The New York Post reports results of a study, done in the United Kingdom, looking at dietary restrictions and bone breaks. The study, published recently in BMC Medicine, found serious drawbacks to a vegan diet.
This is the first comprehensive study and the largest study to date to look at the risks of both total fractures (fractures occurring anywhere in the body) and fractures at different sites in people of different habitual dietary habits.
On average, vegans with lower calcium and protein intakes saw a 43 percent higher risk of fractures anywhere on their bodies, and specifically in the hips, legs and vertebrae.

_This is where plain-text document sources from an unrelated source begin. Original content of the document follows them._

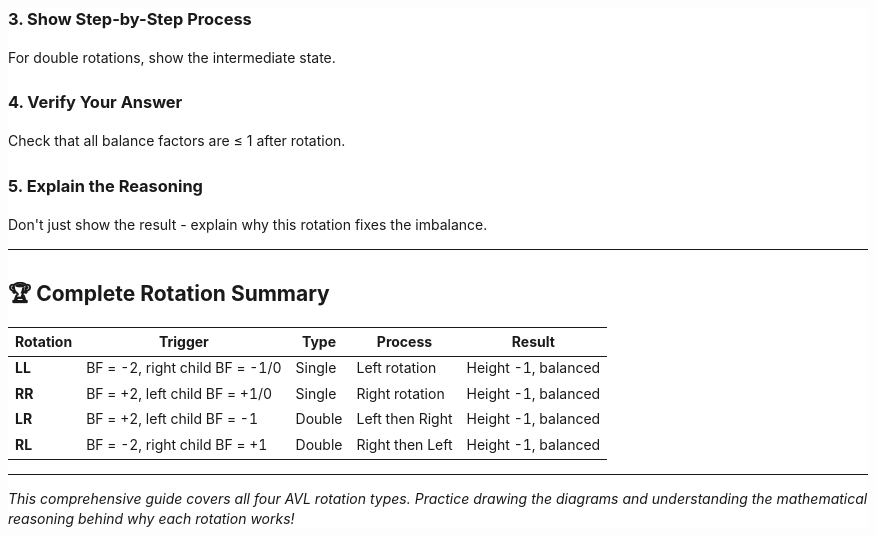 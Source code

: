 ### **3. Show Step-by-Step Process**
For double rotations, show the intermediate state.

### **4. Verify Your Answer**
Check that all balance factors are ≤ 1 after rotation.

### **5. Explain the Reasoning**
Don't just show the result - explain why this rotation fixes the imbalance.

---

## 🏆 **Complete Rotation Summary**

| Rotation | Trigger | Type | Process | Result |
|----------|---------|------|---------|--------|
| **LL** | BF = -2, right child BF = -1/0 | Single | Left rotation | Height -1, balanced |
| **RR** | BF = +2, left child BF = +1/0 | Single | Right rotation | Height -1, balanced |
| **LR** | BF = +2, left child BF = -1 | Double | Left then Right | Height -1, balanced |
| **RL** | BF = -2, right child BF = +1 | Double | Right then Left | Height -1, balanced |

---

*This comprehensive guide covers all four AVL rotation types. Practice drawing the diagrams and understanding the mathematical reasoning behind why each rotation works!*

Vegetarians and pescatarians had a higher risk of hip fractures than meat eaters — but when researchers factored in body mass index and adequate consumption of calcium and protein, that risk was lessened.
But the heightened risk still existed for vegans, even with those factors taken into account.
Unmentioned, because it is unflattering to non-meat eaters, is that vegetarian or vegan diets are often adopted by those attempting self-treatment for psychological or physical issues for which modern medicine has few comprehensive answers.
In other words, people who are somehow uncomfortable in their own skin. It doesn't require a gigantic leap of logic to imagine such discomfort can be associated with self-destructive acts, inattention or poor coordination contributing to fractures.
In spite of these findings, avoiding meat and animal products is less harmful than self-medication with street drugs, another route those with "issues" sometimes take.